> [Task details]: Print each entry below precisely as shown.

-------- Task data --------

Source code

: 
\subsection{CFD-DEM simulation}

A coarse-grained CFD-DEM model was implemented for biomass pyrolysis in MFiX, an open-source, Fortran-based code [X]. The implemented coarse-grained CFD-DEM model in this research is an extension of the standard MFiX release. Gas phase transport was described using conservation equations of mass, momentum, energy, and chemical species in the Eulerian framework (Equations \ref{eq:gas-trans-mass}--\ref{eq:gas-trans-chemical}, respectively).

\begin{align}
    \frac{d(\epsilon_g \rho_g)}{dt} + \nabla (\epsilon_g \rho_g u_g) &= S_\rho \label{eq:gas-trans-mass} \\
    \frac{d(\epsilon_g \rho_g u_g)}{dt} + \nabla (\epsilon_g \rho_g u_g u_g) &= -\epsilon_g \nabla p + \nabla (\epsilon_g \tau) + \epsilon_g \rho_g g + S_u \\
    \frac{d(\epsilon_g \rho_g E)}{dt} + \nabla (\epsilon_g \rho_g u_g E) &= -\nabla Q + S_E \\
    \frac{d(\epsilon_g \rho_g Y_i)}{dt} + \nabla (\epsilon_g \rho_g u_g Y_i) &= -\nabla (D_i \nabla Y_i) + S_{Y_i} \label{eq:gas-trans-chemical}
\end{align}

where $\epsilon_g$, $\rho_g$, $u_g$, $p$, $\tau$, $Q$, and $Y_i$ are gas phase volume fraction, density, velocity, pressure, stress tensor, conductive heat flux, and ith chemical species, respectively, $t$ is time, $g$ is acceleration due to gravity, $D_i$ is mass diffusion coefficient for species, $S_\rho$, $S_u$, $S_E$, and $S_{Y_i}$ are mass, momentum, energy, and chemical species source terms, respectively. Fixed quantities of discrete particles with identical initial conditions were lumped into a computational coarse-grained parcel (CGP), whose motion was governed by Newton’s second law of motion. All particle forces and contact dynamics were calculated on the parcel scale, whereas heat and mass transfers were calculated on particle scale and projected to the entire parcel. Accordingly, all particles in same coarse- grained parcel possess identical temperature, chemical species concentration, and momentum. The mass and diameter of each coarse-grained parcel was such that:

--------

> [Task answer]:
Source code

: 
\subsection{CFD-DEM simulation}

A coarse-grained CFD-DEM model was implemented for biomass pyrolysis in MFiX, an open-source, Fortran-based code [X]. The implemented coarse-grained CFD-DEM model in this research is an extension of the standard MFiX release. Gas phase transport was described using conservation equations of mass, momentum, energy, and chemical species in the Eulerian framework (Equations \ref{eq:gas-trans-mass}--\ref{eq:gas-trans-chemical}, respectively).

\begin{align}
    \frac{d(\epsilon_g \rho_g)}{dt} + \nabla (\epsilon_g \rho_g u_g) &= S_\rho \label{eq:gas-trans-mass} \\
    \frac{d(\epsilon_g \rho_g u_g)}{dt} + \nabla (\epsilon_g \rho_g u_g u_g) &= -\epsilon_g \nabla p + \nabla (\epsilon_g \tau) + \epsilon_g \rho_g g + S_u \\
    \frac{d(\epsilon_g \rho_g E)}{dt} + \nabla (\epsilon_g \rho_g u_g E) &= -\nabla Q + S_E \\
    \frac{d(\epsilon_g \rho_g Y_i)}{dt} + \nabla (\epsilon_g \rho_g u_g Y_i) &= -\nabla (D_i \nabla Y_i) + S_{Y_i} \label{eq:gas-trans-chemical}
\end{align}

where $\epsilon_g$, $\rho_g$, $u_g$, $p$, $\tau$, $Q$, and $Y_i$ are gas phase volume fraction, density, velocity, pressure, stress tensor, conductive heat flux, and ith chemical species, respectively, $t$ is time, $g$ is acceleration due to gravity, $D_i$ is mass diffusion coefficient for species, $S_\rho$, $S_u$, $S_E$, and $S_{Y_i}$ are mass, momentum, energy, and chemical species source terms, respectively. Fixed quantities of discrete particles with identical initial conditions were lumped into a computational coarse-grained parcel (CGP), whose motion was governed by Newton’s second law of motion. All particle forces and contact dynamics were calculated on the parcel scale, whereas heat and mass transfers were calculated on particle scale and projected to the entire parcel. Accordingly, all particles in same coarse- grained parcel possess identical temperature, chemical species concentration, and momentum. The mass and diameter of each coarse-grained parcel was such that:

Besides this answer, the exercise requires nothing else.